Not even to the fireworks. I watch all the hundreds of people there on their blankets, going, “Oh! Oh!” like little kids. Oh, Christians, we’ve got to love them; we’ve got to take them with us. And I look up at the fireworks and I watch the pyrotechnical display and I know why those teenagers had to think of HEAVEN. I mean the colors and the lights exploding at you louder and louder, till you ought to be afraid but you can't be. And then comes what has to be the finale - I mean, the sky’s alive and these huge fountains of fire shooting up from the ground - and it goes on and on and it isn’t the finale at all, because the finale’s still coming and my God, I'm Homesick!

I want where it's brighter and brighter and louder and louder and the color and the shouts and then comes the finale, and it's not the finale, cause here's another, and another, and another, past anything that I ever dreamed about and then comes the part where you ride the fireworks and then comes the part where you fly tumbling through the glory, and then comes the part where you realize that everything you've seen so far was only the hem of His robes and you lift your eyes and you see HIS FACE, and then comes the part where you go off like fireworks in the glory and the splendor and the love and know once and for all your HOMELAND IS IN HEAVEN, because your HOMELAND IS Him.

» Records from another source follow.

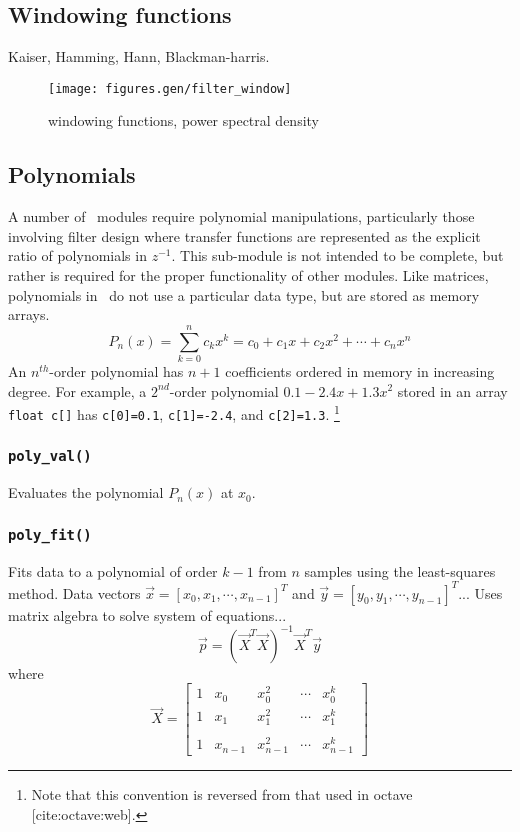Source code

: \subsection{Windowing functions}
Kaiser, Hamming, Hann, Blackman-harris.

\begin{figure}
\centering
  \texttt{[image: figures.gen/filter\_window]}
\caption{windowing functions, power spectral density}
\label{fig:module:math:window}
\end{figure}

\subsection{Polynomials}
A number of \liquid\ modules require polynomial manipulations, particularly
those involving filter design where transfer functions are represented as the
explicit ratio of polynomials in $z^{-1}$.
This sub-module is not intended to be complete, but rather is required for
the proper functionality of other modules.
Like matrices, polynomials in \liquid\ do not use a particular data type, but
are stored as memory arrays.
\[
    P_n(x) = \sum_{k=0}^{n}{c_k x^k}
           = c_0 + c_1 x + c_2 x^2 + \cdots + c_n x^n
\]
An $n^{th}$-order polynomial has $n+1$ coefficients ordered in memory in
increasing degree.
For example, a $2^{nd}$-order polynomial $0.1 -2.4x + 1.3x^2$ stored in an
array {\tt float c[]} has
{\tt c[0]=0.1},
{\tt c[1]=-2.4}, and
{\tt c[2]=1.3}.%
\footnote{Note that this convention is reversed from that used in octave
[cite:octave:web].}

\subsubsection{{\tt poly\_val()}}
Evaluates the polynomial $P_n(x)$ at $x_0$.

\subsubsection{{\tt poly\_fit()}}
Fits data to a polynomial of order $k-1$ from $n$ samples using the
least-squares method.
Data vectors
$\vec{x}=[x_0,x_1,\cdots,x_{n-1}]^T$ and 
$\vec{y}=[y_0,y_1,\cdots,y_{n-1}]^T$...
Uses matrix algebra to solve system of equations...
\[
    \vec{p} = \left(\vec{X}^T\vec{X}\right)^{-1}\vec{X}^T\vec{y}
\]
where
\[
    \vec{X} = 
    \begin{bmatrix}
        1   & x_0       & x_0^2     & \cdots    & x_0^{k}     \\
        1   & x_1       & x_1^2     & \cdots    & x_1^{k}     \\
        \\
        1   & x_{n-1}   & x_{n-1}^2 & \cdots    & x_{n-1}^{k}
    \end{bmatrix}
\]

Amen.

Comments

Anonymous said…
The boring clouds vision of heaven was killed for me by C.S. Lewis when I read The Last Battle. It's a good innoculation against what you're complaining about.
Stuart, great observation. I had thought about that too--no sex, drugs, or alcohol. Or is there alcohol? >>Isaiah 25:6 (ESV)
"On this mountain the Lord of hosts will make for all peoples a feast of rich food, a feast of well-aged wine, of rich food full of marrow, of aged wine well refined. "
Though obviously there's no drunkenness ;)
And yes, I agree Stuart that we stumble at eternity. Seems so....endless ;)

Rick, I really love the Last Battle. It would have been my favorite of the Narnia series had it not been for the implications of some mild form of universalism, or whatever exactly it is. When the believer in Tash finds himself in heaven, even though he never believed in Aslan, because he was 'sincere', and if you are 'sincere', then you could only be worshipping Aslan, even if you thought you were worshipping Tash. The implications of this for Christianity are completely unacceptable if you translate the allegory. Other than that, I liked the book a lot. I think Voyage of the Dawn Treader has to be tops in my mind ;)
Anonymous said…
I tend to agree with your problem with the Last Battle. Though I think the problem is legalism rather than universalism. Not everyone who worshipped Tash (or Aslan for that matter) makes it to Aslan's Country. It is those who follow the truth they know. This seems to run counter to free grace. I'm not so bothered if somehow all kinds of people get into heaven through some way I never saw when I read the New Testament. (Maybe I'm just a bad reader.) But I know it cannot be through the Law.
Well, whatever it is exactly, it is clear that salvation comes through Christ alone. Worship of a false god, however sincere or blind to the truth, cannot save. Ultimately we are limited to salvation through God's promised means of grace in Christ Jesus. Access to the Father cannot come apart from Christ (cf. Islam, Judaism).